◆ **Description of the task**:
Return the lines below that contain the word "called".

BEGIN Recorded data

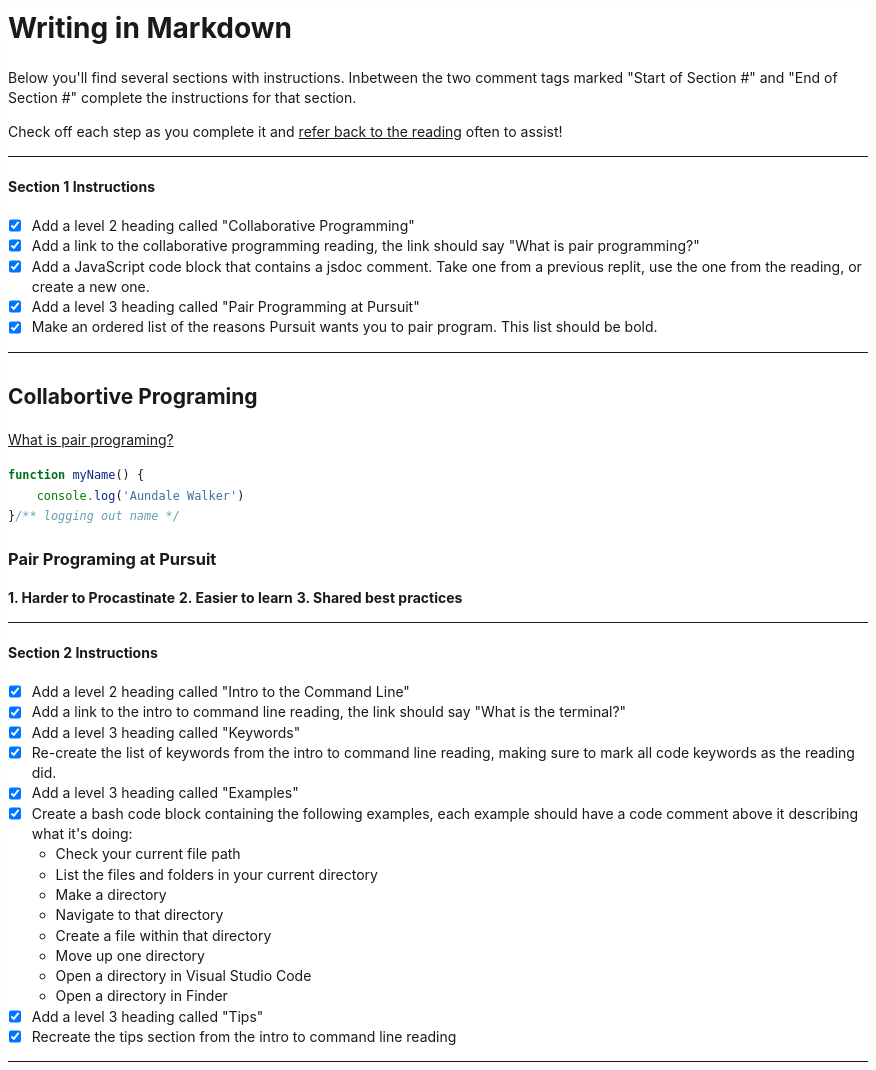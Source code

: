 # Writing in Markdown

Below you'll find several sections with instructions. Inbetween the two comment tags marked "Start of Section #" and "End of Section #" complete the instructions for that section.

Check off each step as you complete it and [refer back to the reading](https://docs.github.com/en/get-started/writing-on-github/getting-started-with-writing-and-formatting-on-github/basic-writing-and-formatting-syntax) often to assist!

---

#### Section 1 Instructions
- [x] Add a level 2 heading called "Collaborative Programming"
- [x] Add a link to the collaborative programming reading, the link should say "What is pair programming?" 
- [x] Add a JavaScript code block that contains a jsdoc comment. Take one from a previous replit, use the one from the reading, or create a new one. 
- [x] Add a level 3 heading called "Pair Programming at Pursuit"
- [x] Make an ordered list of the reasons Pursuit wants you to pair program. This list should be bold.

---


## Collabortive Programing
[What is pair programing?](https://github.com/9-5-pursuit/unit-fundamentals/tree/main/collaborative-programming)
```js
function myName() {
    console.log('Aundale Walker')
}/** logging out name */

```
### Pair Programing at Pursuit
**1. Harder to Procastinate**
**2. Easier to learn**
**3. Shared best practices**


---

#### Section 2 Instructions
- [x] Add a level 2 heading called "Intro to the Command Line"
- [x] Add a link to the intro to command line reading, the link should say "What is the terminal?" 
- [x] Add a level 3 heading called "Keywords"
- [x] Re-create the list of keywords from the intro to command line reading, making sure to mark all code keywords as the reading did.
- [x] Add a level 3 heading called "Examples"
- [x] Create a bash code block containing the following examples, each example should have a code comment above it describing what it's doing:
    - Check your current file path
    - List the files and folders in your current directory
    - Make a directory
    - Navigate to that directory
    - Create a file within that directory
    - Move up one directory
    - Open a directory in Visual Studio Code
    - Open a directory in Finder
- [x] Add a level 3 heading called "Tips"
- [x] Recreate the tips section from the intro to command line reading
---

END Recorded data

◆ **Finished task**:
- [x] Add a level 2 heading called "Collaborative Programming"
- [x] Add a level 3 heading called "Pair Programming at Pursuit"
- [x] Add a level 2 heading called "Intro to the Command Line"
- [x] Add a level 3 heading called "Keywords"
- [x] Add a level 3 heading called "Examples"
- [x] Add a level 3 heading called "Tips"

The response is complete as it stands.